No Mere Mambo King. Mario Bauzá Changed American Music

When back in the 1940s, trumpeter, saxophonist, and bandleader Mario Bauzá began to experiment with jazz melodies over Cuban rhythms he wasn’t out to invent anything.
He was playing his life.
He was also giving a sound to a profoundly American experience: the immigrant’s embrace of life in the new country while holding on to his roots.
The result was Latin jazz.

Mario Bauzá was a 16-year-old, classically trained black Cuban clarinetist when he visited New York in a recording date in 1927, heard the Paul Whiteman Orchestra, and fell in love with the sweet sound of saxophonist Frankie Trumbauer.
“I went to all four shows, morning to night. I came out crazy,” he once told me.

Right then and there he decided to pick up the saxophone. Soon after he was back in Cuba, he left his job with the symphony orchestra and dedicated himself to playing exclusively jazz.

But while in New York, Bauzá had been also deeply affected by the vitality of Harlem, the dignity with which black Americans carried themselves, and what he saw as opportunities unthinkable for him under the racism prevalent in Cuba.
Those feelings also stayed with him.
In 1930, after being denied a job at a club in Havana for racial reasons, he left Cuba and moved to New York.
He said he was well aware of the racial conditions in the United States “but at least it was upfront and also there was a feeling of solidarity among [American] blacks that we didn’t have.”
He taught himself to play trumpet and found work with some second rate jazz orchestras. It was while playing with one of these bands at the Savoy ballroom that drummer and bandleader Chick Webb, then leading one of the best swing bands in the country, heard him play and was impressed.
Within six months, when Webb lost a trumpeter to Duke Ellington, he called on Bauza.

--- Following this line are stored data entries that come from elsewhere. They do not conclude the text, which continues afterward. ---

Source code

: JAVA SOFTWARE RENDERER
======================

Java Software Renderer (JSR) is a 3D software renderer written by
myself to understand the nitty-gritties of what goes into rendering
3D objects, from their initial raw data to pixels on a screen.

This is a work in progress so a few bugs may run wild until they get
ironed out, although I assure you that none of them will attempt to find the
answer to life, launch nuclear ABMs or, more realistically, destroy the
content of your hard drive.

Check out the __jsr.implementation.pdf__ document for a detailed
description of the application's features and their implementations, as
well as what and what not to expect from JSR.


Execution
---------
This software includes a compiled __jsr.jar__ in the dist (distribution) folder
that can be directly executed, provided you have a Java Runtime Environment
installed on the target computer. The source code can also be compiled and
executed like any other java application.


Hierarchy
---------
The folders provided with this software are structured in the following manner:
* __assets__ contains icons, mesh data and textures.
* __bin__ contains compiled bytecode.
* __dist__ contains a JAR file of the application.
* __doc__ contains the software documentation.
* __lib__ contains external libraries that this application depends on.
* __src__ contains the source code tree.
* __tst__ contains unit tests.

Fifty years later, Bauzá, who died on July 11, 1993, was still fond of telling the story of how, at the end of his first night at the job, at two in the morning, Webb approached him and asked him to come back in a few hours. “He told me ‘We usually rehearse at dawn. That way nobody misses a rehearsal,”’ recalled Bauza. He went out to eat and when he came back the orchestra was gone “and Chick told me ‘No, [this rehearsal] is for you,’ so I said ‘ Listen, I don’t want to waste your time. This shows me I’m not what you need,’  and he said ‘You’re wrong. You’ve got what you need and I have what you need.’ You have a great sound and a great concept but don’t know the accents of black American music. We both speak English but we have different accents. I’ll teach you.’ And he did, little by little.”
A year later, Bauzá was Chick Webb’s music director.

He stayed on five years before moving on to join Cab Calloway. Soon after, he maneuvered Calloway to hire his friend, a talented trumpeter with a reputation as a troublemaker, Dizzy Gillespie. It was Bauza who taught Gillespie about Cuban music. It was also Bauza who, when Gillespie decided he needed a conga drummer, recommended “Chano” Pozo, starting one of the most remarkable, if short-lived, partnerships in jazz.

Mario Bauza (left), Marco Rizo, composer of the theme music for “I Love Lucy,” and Dizzy Gillespie; at Bauza’s 80th Anniversary Celebration at Symphony Space in Hall in 1991

It was also while with Calloway that Bauzá, tired of hearing Cuban music criticized as “hillbilly music” decided to form “a Latin orchestra that would sound like an American orchestra.

In 1940 he called on his childhood friend and brother-in-law Frank “Machito” Grillo, hired some of the arrangers he had worked with while with Webb and Calloway, and organized Machito and his Afro-Cubans, a band that still remains the high watermark for Latin big bands.

The original Machito band featured three Latinos, all in the rhythm section. “The rest were Italians, Philipinos, Black Americans, Jews,” he told me. “It was a rainbow orchestra.”
Bauzá’s heard the music — a blend of blues,  big band jazz arranging, and old Afro-Cuban rhythms — as “a marriage. Each [music] preserving its identity but walking together.”
He called it Afro-Cuban jazz. It came to be known as Latin jazz.

It changed the sound of American music.